<h1>Automated Response Generation for Customer Support</h1>

**Step-by-Step Guide**
1. Import Required Libraries
2. Load and Preprocess Data
3. Tokenize the Data
4. Create the Seq2Seq Model
5. Train the Model
6. Test the model

<h3>Import Required Libraries</h3>

In [1]:
import pandas as pd
import numpy as np
import tensorflow as tf
from tensorflow.keras.preprocessing.text import Tokenizer
from tensorflow.keras.preprocessing.sequence import pad_sequences


<h3>Load and Preprocess Data</h3>

In [2]:
# Load dataset
data = pd.read_csv(r"C:\Users\shiva\Downloads\Customer-Support.csv")
data.head()

Unnamed: 0,query,response
0,My order hasn't arrived yet.,We apologize for the inconvenience. Can you pl...
1,I received a damaged product.,We apologize for the inconvenience. Can you pl...
2,I need to return an item.,Certainly. Please provide your order number an...
3,I want to change my shipping address.,No problem. Can you please provide your order ...
4,I have a question about my bill.,We'd be happy to help.

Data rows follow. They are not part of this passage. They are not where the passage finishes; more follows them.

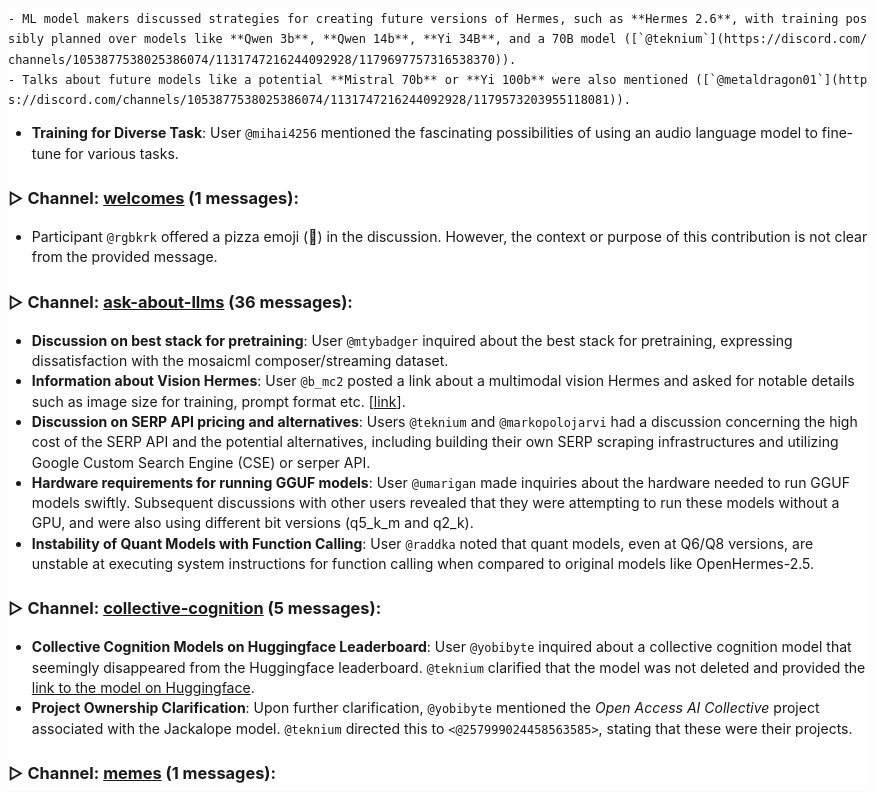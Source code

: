     - ML model makers discussed strategies for creating future versions of Hermes, such as **Hermes 2.6**, with training possibly planned over models like **Qwen 3b**, **Qwen 14b**, **Yi 34B**, and a 70B model ([`@teknium`](https://discord.com/channels/1053877538025386074/1131747216244092928/1179697757316538370)).
    - Talks about future models like a potential **Mistral 70b** or **Yi 100b** were also mentioned ([`@metaldragon01`](https://discord.com/channels/1053877538025386074/1131747216244092928/1179573203955118081)).
- **Training for Diverse Task**: User `@mihai4256` mentioned the fascinating possibilities of using an audio language model to fine-tune for various tasks.


### ▷ Channel: [welcomes](https://discord.com/channels/1053877538025386074/1151415076033658931) (1 messages): 

- Participant `@rgbkrk` offered a pizza emoji (🍕) in the discussion. However, the context or purpose of this contribution is not clear from the provided message.


### ▷ Channel: [ask-about-llms](https://discord.com/channels/1053877538025386074/1154120232051408927) (36 messages): 

- **Discussion on best stack for pretraining**: User `@mtybadger` inquired about the best stack for pretraining, expressing dissatisfaction with the mosaicml composer/streaming dataset. 
- **Information about Vision Hermes**: User `@b_mc2` posted a link about a multimodal vision Hermes and asked for notable details such as image size for training, prompt format etc. [[link](https://x.com/Teknium1/status/1726616664668770539)].
- **Discussion on SERP API pricing and alternatives**: Users `@teknium` and `@markopolojarvi` had a discussion concerning the high cost of the SERP API and the potential alternatives, including building their own SERP scraping infrastructures and utilizing Google Custom Search Engine (CSE) or serper API.
- **Hardware requirements for running GGUF models**: User `@umarigan` made inquiries about the hardware needed to run GGUF models swiftly. Subsequent discussions with other users revealed that they were attempting to run these models without a GPU, and were also using different bit versions (q5_k_m and q2_k). 
- **Instability of Quant Models with Function Calling**: User `@raddka` noted that quant models, even at Q6/Q8 versions, are unstable at executing system instructions for function calling when compared to original models like OpenHermes-2.5.


### ▷ Channel: [collective-cognition](https://discord.com/channels/1053877538025386074/1154961277748256831) (5 messages): 

- **Collective Cognition Models on Huggingface Leaderboard**: User `@yobibyte` inquired about a collective cognition model that seemingly disappeared from the Huggingface leaderboard. `@teknium` clarified that the model was not deleted and provided the [link to the model on Huggingface](https://huggingface.co/teknium/CollectiveCognition-v1.1-Mistral-7B).
- **Project Ownership Clarification**: Upon further clarification, `@yobibyte` mentioned the *Open Access AI Collective* project associated with the Jackalope model. `@teknium` directed this to `<@257999024458563585>`, stating that these were their projects.


### ▷ Channel: [memes](https://discord.com/channels/1053877538025386074/1166105758635655270) (1 messages):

Can you please provide ...


In [3]:
data.count()

query       74
response    74
dtype: int64

In [4]:
data.info()

<class 'pandas.core.frame.DataFrame'>
RangeIndex: 74 entries, 0 to 73
Data columns (total 2 columns):
 #   Column    Non-Null Count  Dtype 
---  ------    --------------  ----- 
 0   query     74 non-null     object
 1   response  74 non-null     object
dtypes: object(2)
memory usage: 1.3+ KB


In [5]:
# Extract queries and responses
queries = data['query'].values
responses = data['response'].values

In [6]:
# first 5 records of queries
for i in range(0,5):
    print(queries[i])

My order hasn't arrived yet.
I received a damaged product.
I need to return an item.
I want to change my shipping address.
I have a question about my bill.


In [7]:
# first 5 records of responses
for i in range(0,5):
    print(responses[i])

We apologize for the inconvenience. Can you please provide your order number so we can investigate?
We apologize for the inconvenience. Can you please provide a photo of the damaged product so we can assist you further?
Certainly. Please provide your order number and reason for return, and we will provide you with instructions on how to proceed.
No problem. Can you please provide your order number and the new shipping address you'd like to use?
We'd be happy to help. Can you please provide your account number and a brief description of your question?


In [8]:
# Add start and end tokens to responses
responses = ['<start> ' + response + ' <end>' for response in responses]

In [9]:
# first 5 records of responses with start and end tokens
for i in range(0,5):
    print(responses[i])

<start> We apologize for the inconvenience. Can you please provide your order number so we can investigate? <end>
<start> We apologize for the inconvenience. Can you please provide a photo of the damaged product so we can assist you further? <end>
<start> Certainly. Please provide your order number and reason for return, and we will provide you with instructions on how to proceed. <end>
<start> No problem. Can you please provide your order number and the new shipping address you'd like to use? <end>
<start> We'd be happy to help. Can you please provide your account number and a brief description of your question? <end>


<h3>Tokenize the Data</h3>

In [10]:
# Define tokenizers
query_tokenizer = Tokenizer(filters='')
response_tokenizer = Tokenizer(filters='')

In [11]:
# Fit tokenizers on the data
query_tokenizer.fit_on_texts(queries)
response_tokenizer.fit_on_texts(responses)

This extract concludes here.